Rita Lee Essentials

Rita Lee Essentials

At what was supposed to be her last public performance, the singer Rita Lee, then in her mid-sixties, got into an argument with Brazilian military police in front of 20,000 people over a group of fans smoking a joint, calling the police, by several accounts, “horses,” “dogs,” and “sons of bitches.” It was a poetic end to a career whose provocations were indelible in part because of the casual confidence with which she leveled them, whether it was being a woman playing electric guitar during the mid-’60s (unheard of) or her frankness about mental health and female sexuality throughout the ’70s and ’80s. Her sound was always light—but her presence was something else.

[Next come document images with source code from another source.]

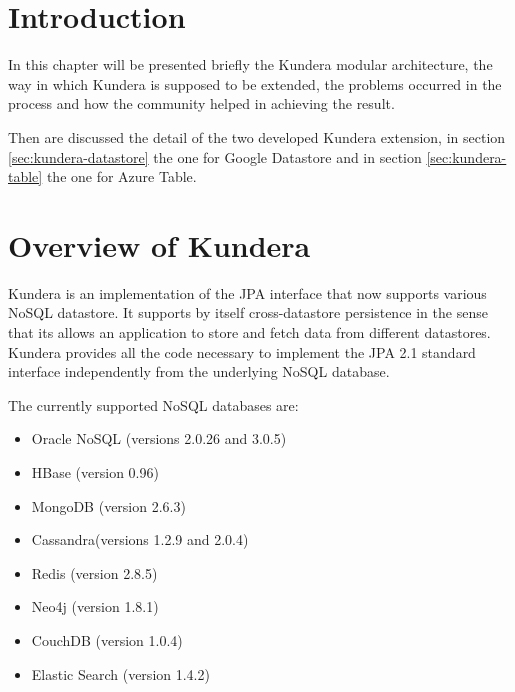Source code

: \section{Introduction}
In this chapter will be presented briefly the Kundera modular architecture, the way in which Kundera is supposed to be extended, the problems occurred in the process and how the community helped in achieving the result.

\noindent Then are discussed the detail of the two developed Kundera extension, in section \ref{sec:kundera-datastore} the one for Google Datastore and in section \ref{sec:kundera-table} the one for Azure Table.

\section{Overview of Kundera}
Kundera \cite{online:kundera} is an implementation of the JPA interface that now supports various NoSQL datastore. It supports by itself cross-datastore persistence in the sense that its allows an application to store and fetch data from different datastores.
Kundera provides all the code necessary to implement the JPA 2.1 standard interface independently from the underlying NoSQL database. 

\newparagraph The currently supported NoSQL databases are:
\begin{itemize}
\item Oracle NoSQL (versions 2.0.26 and 3.0.5)
\item HBase (version 0.96)
\item MongoDB (version 2.6.3)
\item Cassandra(versions 1.2.9 and 2.0.4)
\item Redis (version 2.8.5)
\item Neo4j (version 1.8.1)
\item CouchDB (version 1.0.4)
\item Elastic Search (version 1.4.2)
\end{itemize}

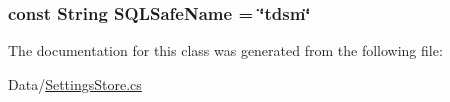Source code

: \subsubsection[{S\+Q\+L\+Safe\+Name}]{\setlength{\rightskip}{0pt plus 5cm}const String S\+Q\+L\+Safe\+Name = \char`\"{}tdsm\char`\"{}}\label{classOTA_1_1Data_1_1SettingsStore_a5f7b801a55ee829062b5878a70c905b4}


The documentation for this class was generated from the following file\+:\begin{DoxyCompactItemize}
\item 
Data/\hyperlink{SettingsStore_8cs}{Settings\+Store.\+cs}\end{DoxyCompactItemize}
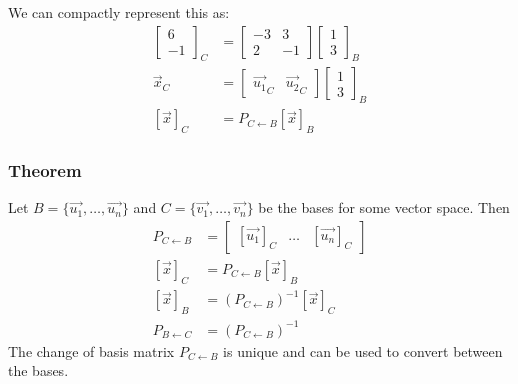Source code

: \documentclass{math}
\begin{document}
We can compactly represent this as:
\begin{align*}
  \begin{bmatrix}6 \\ -1\end{bmatrix}_C &= \begin{bmatrix}
    -3 & 3 \\
    2 & -1
  \end{bmatrix}\begin{bmatrix}1 \\ 3\end{bmatrix}_B \\
  \vec{x}_C &= \begin{bmatrix}\vec{u_1}_C & \vec{u_2}_C\end{bmatrix}
    \begin{bmatrix}1 \\ 3\end{bmatrix}_B \\
  [\vec{x}]_C &= P_{C\leftarrow B}[\vec{x}]_B
\end{align*}

\subsubsection*{Theorem}
Let \( B = \{\vec{u_1},\dots,\vec{u_n}\} \) and \( C =
\{\vec{v_1},\dots,\vec{v_n}\} \) be the bases for some vector space. Then
\begin{align*}
  P_{C\leftarrow B} &= \begin{bmatrix}
    [\vec{u_1}]_C & \dots & [\vec{u_n}]_C
  \end{bmatrix} \\
  [\vec{x}]_C &= P_{C\leftarrow B}[\vec{x}]_B \\
  [\vec{x}]_B &= (P_{C\leftarrow B})^{-1}[\vec{x}]_C \\
  P_{B\leftarrow C} &= (P_{C\leftarrow B})^{-1}
\end{align*}
The change of basis matrix \( P_{C\leftarrow B} \) is unique and can be used
to convert between the bases.
\end{document}
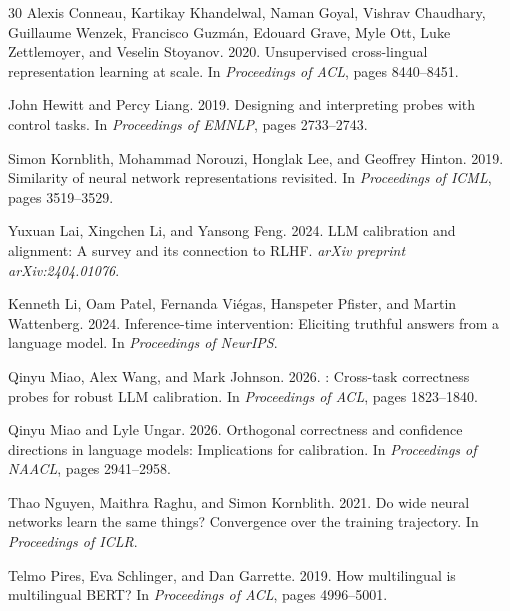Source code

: \documentclass[11pt,a4paper]{article}
\begin{document}
\begin{thebibliography}{30}
Alexis Conneau, Kartikay Khandelwal, Naman Goyal, Vishrav Chaudhary, Guillaume Wenzek, Francisco Guzm{\'a}n, Edouard Grave, Myle Ott, Luke Zettlemoyer, and Veselin Stoyanov. 2020.
\newblock Unsupervised cross-lingual representation learning at scale.
\newblock In \emph{Proceedings of ACL}, pages 8440--8451.

John Hewitt and Percy Liang. 2019.
\newblock Designing and interpreting probes with control tasks.
\newblock In \emph{Proceedings of EMNLP}, pages 2733--2743.

Simon Kornblith, Mohammad Norouzi, Honglak Lee, and Geoffrey Hinton. 2019.
\newblock Similarity of neural network representations revisited.
\newblock In \emph{Proceedings of ICML}, pages 3519--3529.

Yuxuan Lai, Xingchen Li, and Yansong Feng. 2024.
\newblock LLM calibration and alignment: A survey and its connection to RLHF.
\newblock \emph{arXiv preprint arXiv:2404.01076}.

Kenneth Li, Oam Patel, Fernanda Vi{\'e}gas, Hanspeter Pfister, and Martin Wattenberg. 2024.
\newblock Inference-time intervention: Eliciting truthful answers from a language model.
\newblock In \emph{Proceedings of NeurIPS}.

Qinyu Miao, Alex Wang, and Mark Johnson. 2026.
: Cross-task correctness probes for robust LLM calibration.
\newblock In \emph{Proceedings of ACL}, pages 1823--1840.

Qinyu Miao and Lyle Ungar. 2026.
\newblock Orthogonal correctness and confidence directions in language models: Implications for calibration.
\newblock In \emph{Proceedings of NAACL}, pages 2941--2958.

Thao Nguyen, Maithra Raghu, and Simon Kornblith. 2021.
\newblock Do wide neural networks learn the same things? {C}onvergence over the training trajectory.
\newblock In \emph{Proceedings of ICLR}.

Telmo Pires, Eva Schlinger, and Dan Garrette. 2019.
\newblock How multilingual is multilingual {BERT}?
\newblock In \emph{Proceedings of ACL}, pages 4996--5001.


\end{thebibliography}
\end{document}
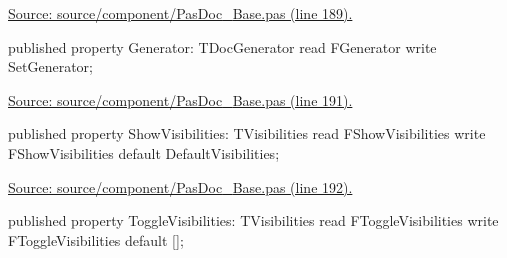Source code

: \documentclass{report}
\newif\ifpdf
\begin{document}
\begin{list}{}
\begin{flushleft}
\ifpdf
\end{flushleft}
\fi


\par  \par
\href{https://github.com/pasdoc/pasdoc/blob/master/source/component/PasDoc_Base.pas#L189}{Source: source/component/PasDoc{\_}Base.pas (line 189).}\label{PasDoc_Base.TPasDoc-Generator}
\item[\textbf{Generator}\hfill]
\ifpdf
\begin{flushleft}
\fi
\begin{ttfamily}
published property Generator: TDocGenerator read FGenerator write SetGenerator;\end{ttfamily}

\ifpdf
\end{flushleft}
\fi


\par  \par
\href{https://github.com/pasdoc/pasdoc/blob/master/source/component/PasDoc_Base.pas#L191}{Source: source/component/PasDoc{\_}Base.pas (line 191).}\label{PasDoc_Base.TPasDoc-ShowVisibilities}
\item[\textbf{ShowVisibilities}\hfill]
\ifpdf
\begin{flushleft}
\fi
\begin{ttfamily}
published property ShowVisibilities: TVisibilities
      read FShowVisibilities write FShowVisibilities
      default DefaultVisibilities;\end{ttfamily}

\ifpdf
\end{flushleft}
\fi


\par  \par
\href{https://github.com/pasdoc/pasdoc/blob/master/source/component/PasDoc_Base.pas#L192}{Source: source/component/PasDoc{\_}Base.pas (line 192).}\label{PasDoc_Base.TPasDoc-ToggleVisibilities}
\item[\textbf{ToggleVisibilities}\hfill]
\ifpdf
\begin{flushleft}
\fi
\begin{ttfamily}
published property ToggleVisibilities: TVisibilities
      read FToggleVisibilities write FToggleVisibilities default [];\end{ttfamily}

\ifpdf
\end{flushleft}
\fi



\end{list}
\end{document}
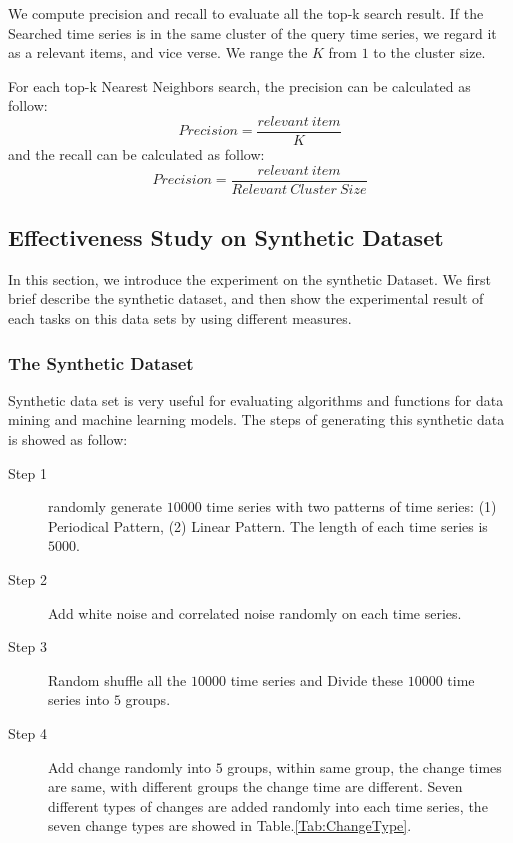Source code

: We compute precision and recall \cite{powers2011evaluation} to evaluate all the top-k search result.
If the Searched time series is in the same cluster of the query time series, we regard it as a relevant items, and vice verse. We range the $K$ from $1$ to the cluster size. 

For each top-k Nearest Neighbors search, the precision can be calculated as follow:
\[Precision =\frac{relevant~item}{K} \]
and the recall can be calculated as follow:
\[
Precision =\frac{relevant~item}{Relevant~Cluster~Size} 
\]

\subsection{Effectiveness Study on Synthetic Dataset}

In this section, we introduce the experiment on the synthetic Dataset.
We first brief describe the synthetic dataset, and then show the experimental result of each tasks on this data sets by using different measures.

\subsubsection{The Synthetic Dataset}

Synthetic data set is very useful for evaluating algorithms and functions for data mining and machine learning models\cite{han2011data}. The steps of generating this synthetic data is showed as follow:

\begin{description}
  \item[Step 1] randomly generate $10000$ time series with two patterns of time series: (1) Periodical Pattern, (2) Linear Pattern. The length of each time series is $5000$. 
  \item[Step 2] Add white noise and correlated noise randomly \cite{han2011data} on each time series.
  \item[Step 3] Random shuffle all the $10000$ time series and Divide these $10000$ time series into $5$ groups.
  \item[Step 4] Add change randomly into $5$ groups, within same group, the change times are same, with different groups the change time are different. Seven different types of changes are added randomly into each time series, the seven change types are showed in Table.\ref{Tab:ChangeType}.
\end{description}

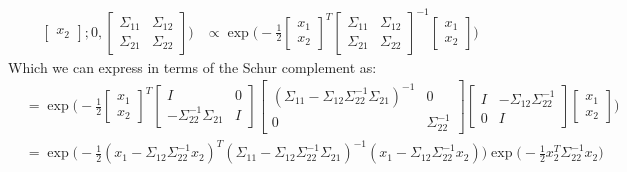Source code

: \documentclass{article}
\begin{document}
\begin{enumerate}[(a)]
\begin{enumerate}[(i)]
\begin{align*}
\begin{bmatrix}
            x_2
        \end{bmatrix}; 0 , \begin{bmatrix}
            \Sigma_{11} & \Sigma_{12} \\ 
            \Sigma_{21} & \Sigma_{22}
        \end{bmatrix}
        \biggr) &\propto \exp\biggl(-\frac{1}{2}\begin{bmatrix}
            x_1 \\
            x_2
        \end{bmatrix}^T\begin{bmatrix}
            \Sigma_{11} & \Sigma_{12} \\ 
            \Sigma_{21} & \Sigma_{22}
        \end{bmatrix}^{-1}\begin{bmatrix}
            x_1 \\
            x_2
        \end{bmatrix}
        \biggr)
    \end{align*}
    Which we can express in terms of the Schur complement as: 
    \begin{align*}
        &= \exp\biggl(-\frac{1}{2}\begin{bmatrix}
            x_1 \\
            x_2
        \end{bmatrix}^T\begin{bmatrix}
            I & 0 \\ 
            -\Sigma_{22}^{-1}\Sigma_{21} & I
        \end{bmatrix}
        \begin{bmatrix}
            (\Sigma_{11} - \Sigma_{12}\Sigma_{22}^{-1}\Sigma_{21})^{-1}& 0 \\ 
            0 & \Sigma_{22}^{-1}
        \end{bmatrix}
        \begin{bmatrix}
            I & -\Sigma_{12}\Sigma_{22}^{-1} \\ 
            0 & I
        \end{bmatrix}
        \begin{bmatrix}
            x_1 \\
            x_2
        \end{bmatrix}
        \biggr) \\[1.0ex]
        &= \exp \biggl(-\frac{1}{2}(x_1 - \Sigma_{12}\Sigma_{22}^{-1}x_2)^T(\Sigma_{11} - \Sigma_{12}\Sigma_{22}^{-1}\Sigma_{21})^{-1}(x_1 - \Sigma_{12}\Sigma_{22}^{-1}x_2)\biggr)\exp\biggl(-\frac{1}{2}x_2^T\Sigma_{22}^{-1}x_2\biggr)

\end{align*}
\end{enumerate}
\end{enumerate}
\end{document}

Born in São Paulo on December 31, 1947, Lee came to represent not only the shifting musical culture of ’60s Brazil, but its emergent cosmopolitanism and feminist consciousness. (She once told an interviewer that what separated her from her girlfriends in high school is that they wanted to marry a Beatle, but she wanted to be one.) She started her career with Os Mutantes, a band whose mix of Latin rhythms, American rock ’n’ roll, psychedelia, and elements from avant-garde and experimental music captured the playful rebelliousness of the late-’60s Tropicália movement. She left Mutantes in the early ’70s to start a solo career that kept her near the center of Brazilian pop culture for more than 40 years, including work as a children’s book author, radio host, and television presenter. She died in May 2023 at the age of 75.